Phew. That's heavy stuff (but perhaps what one would expect from an English philosopher).

But I think Armstrong has nailed one of the fundamental challenges facing financial planners today: we are trained to provide expert technical assistance; we are usually asked – albeit not always directly – to offer psychological counselling.

Most financial advisers deal with this contradiction in an ad hoc way.

We do OK.

We are – most of us – people people. We smooth things over. We use humour to defuse tension. We match our language to our clients. We sympathise when they are grieving...

Empathy comes in handy for financial advisers, and it can go a long way.
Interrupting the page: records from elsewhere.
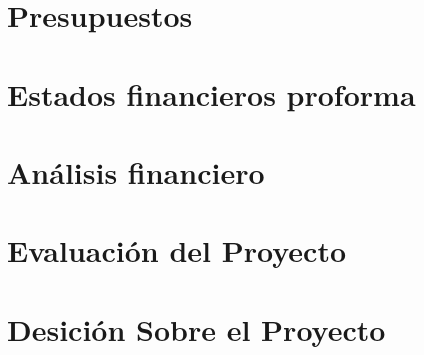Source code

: \section{Presupuestos}


\section{Estados financieros proforma}


\section{Análisis financiero}

\section{Evaluación del Proyecto}


\section{Desición Sobre el Proyecto}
But maybe, just maybe, a measure of formal psychological training could help us go a whole lot further down the road to understanding our clients.

I'm not suggesting that financial advisers need to be fully-qualified psychiatrists I'm not asking for the power to dispense Prozac with the plan.

However, instead of focusing almost exclusively on the technical and legally-compliant aspects of our education, we as an industry could benefit enormously from learning some of the behavioural insights that modern psychology has carved out from decades of intellectual and experimental effort.

I recently contacted a number of financial planners here in Australia who hold both financial planning and psychology qualifications. All of them offered glowing reports about how the two subjects meshed together so well. (Can we call such a mashed-up discipline 'psycho-finance'? Maybe we need a better name.)

One of those psychologically-trained advisers, Caroline Rees, a Certified Financial Planner, told me: "Understanding how the brain processes concepts as well as how personality types can play a role in shaping decision-making has been a huge aid to me in my time as a planner."

I have never stopped educating myself during 20-plus years in the industry. I have done everything from SMSF specialisations to margin lending and geared investments studies to mortgage management qualifications to earning a real estate licence.

All of these have made me a better, technical financial planner. But none (that's right, not one) of these educational upgrades has helped me develop the single most important skill any adviser needs to thrive: a deeper understanding of human beings – those infuriating, fascinating entities that we are lucky enough to call our clients.